The debate around data in our community has been densely concentrated around the question of openness. That’s not surprising. Words like “free” and “open” have dominated the conversations in the digital commons for most of its existence, mainly because most of the digital commons has been centered on copyrightable works.
Software, text, photos, videos, music are all creative works under the law, all carrying the powerful, relatively internationalized protections of copyright, and this very power allows creators to invert that power using free / libre copyright licenses. That reality has led to a set of definitions of freedom for software, for cultural works, and for knowledge, all of which are very centered on the intellectual property regimes surrounding digital objects. We’ve also propagated the idea to hardware.
And that’s carried over into the debate around data. We ask, “is it open data?” of the world.
But I spend a lot of time around data people for whom open is an afterthought.
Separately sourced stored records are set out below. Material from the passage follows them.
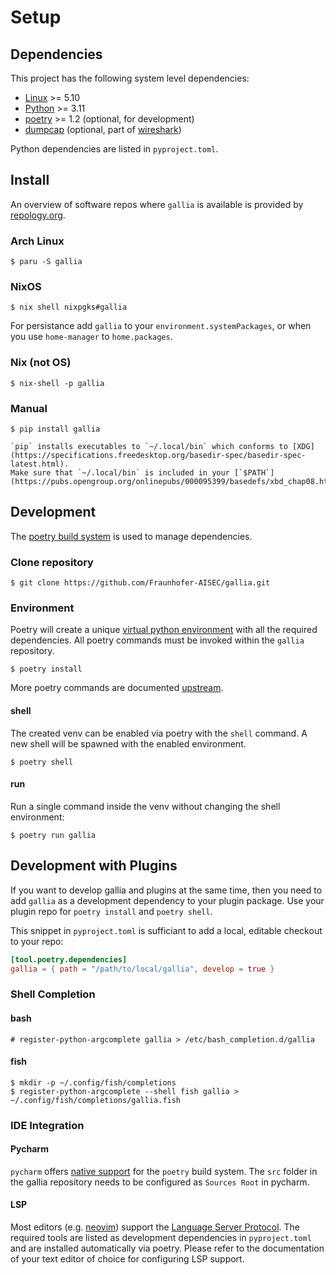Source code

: <!--
SPDX-FileCopyrightText: AISEC Pentesting Team

SPDX-License-Identifier: CC0-1.0
-->

# Setup
## Dependencies

This project has the following system level dependencies:

* [Linux](https://kernel.org) >= 5.10
* [Python](https://python.org) >= 3.11
* [poetry](https://python-poetry.org) >= 1.2 (optional, for development)
* [dumpcap](https://www.wireshark.org/docs/man-pages/dumpcap.html) (optional, part of [wireshark](https://www.wireshark.org/))

Python dependencies are listed in `pyproject.toml`.

## Install

An overview of software repos where `gallia` is available is provided by [repology.org](https://repology.org/project/gallia/versions).

### Arch Linux 

``` shell-session
$ paru -S gallia
```

### NixOS

``` shell-session
$ nix shell nixpgks#gallia
```

For persistance add `gallia` to your `environment.systemPackages`, or when you use `home-manager` to `home.packages`.

### Nix (not OS)

``` shell-session
$ nix-shell -p gallia
```

### Manual

``` shell-session
$ pip install gallia
```

```{note}
`pip` installs executables to `~/.local/bin` which conforms to [XDG](https://specifications.freedesktop.org/basedir-spec/basedir-spec-latest.html).
Make sure that `~/.local/bin` is included in your [`$PATH`](https://pubs.opengroup.org/onlinepubs/000095399/basedefs/xbd_chap08.html#tag_08_03).
```

## Development

The [poetry build system](https://python-poetry.org/) is used to manage dependencies.

### Clone repository

```shell-session
$ git clone https://github.com/Fraunhofer-AISEC/gallia.git
```

### Environment 

Poetry will create a unique [virtual python environment](https://docs.python.org/3/library/venv.html) with all the required dependencies.
All poetry commands must be invoked within the `gallia` repository.

```shell-session
$ poetry install
```

More poetry commands are documented [upstream](https://python-poetry.org/docs/cli/).

#### shell

The created venv can be enabled via poetry with the `shell` command.
A new shell will be spawned with the enabled environment.

```shell-session
$ poetry shell
```

#### run

Run a single command inside the venv without changing the shell environment:

```shell-session
$ poetry run gallia
```

## Development with Plugins

If you want to develop gallia and plugins at the same time, then you need to add `gallia` as a development dependency to your plugin package.
Use your plugin repo for `poetry install`  and `poetry shell`.

This snippet in `pyproject.toml` is sufficiant to add a local, editable checkout to your repo:

``` toml
[tool.poetry.dependencies]
gallia = { path = "/path/to/local/gallia", develop = true }
```

### Shell Completion
#### bash

```shell-session
# register-python-argcomplete gallia > /etc/bash_completion.d/gallia
```

#### fish

```shell-session
$ mkdir -p ~/.config/fish/completions
$ register-python-argcomplete --shell fish gallia > ~/.config/fish/completions/gallia.fish
```

### IDE Integration
#### Pycharm

`pycharm` offers [native support](https://www.jetbrains.com/help/pycharm/poetry.html) for the `poetry` build system.
The `src` folder in the gallia repository needs to be configured as `Sources Root` in pycharm.

#### LSP

Most editors (e.g. [neovim](https://neovim.io/)) support the [Language Server Protocol](https://microsoft.github.io/language-server-protocol/).
The required tools are listed as development dependencies in `pyproject.toml` and are installed automatically via poetry.
Please refer to the documentation of your text editor of choice for configuring LSP support.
For many people it’s Big Data, right down to the requisite O’Reilly branded events. They’re worried about whether we should leverage machine learning or domain experts, not openness. Or it’s Social Data. They’re worried about privacy policies and selling the data to as many vendors as possible. It’s Blue Button, and Green Button. They’re worried about getting data into people’s hands. It’s Quantified Self. They’re worried about getting their own data into their own hands. In Washington and other capitals large and small it’s on Government Data.
Open is almost never mentioned.
And I think that’s because we’re so focused on intellectual property, on share alike and attribution and public domain, that we lose the bigger context.
Creative works came online in a cultural and technical context that allowed us to focus on freedom, and intellectual property. We have decades of history with software, photo, and video, and hundreds with text. We had a technical infrastructure ready to create, distribute, consume, and remix creative works: mailing lists, sharing websites, wiki software.
We don’t have that with data.
Data is entering the world at a rate that is so fast it’s almost incomprehensible to human brains. It’s like trying to comprehend geologic time. The cost of generating data is so low in so many spaces, and dropping like a stone in so many others, that the real challenge is to do interesting things with it. The gulf between those who can do something with data and those who can’t is a serious new case of digital divide, and licensing is just a tiny part of that gulf. Important, to be sure, but tiny.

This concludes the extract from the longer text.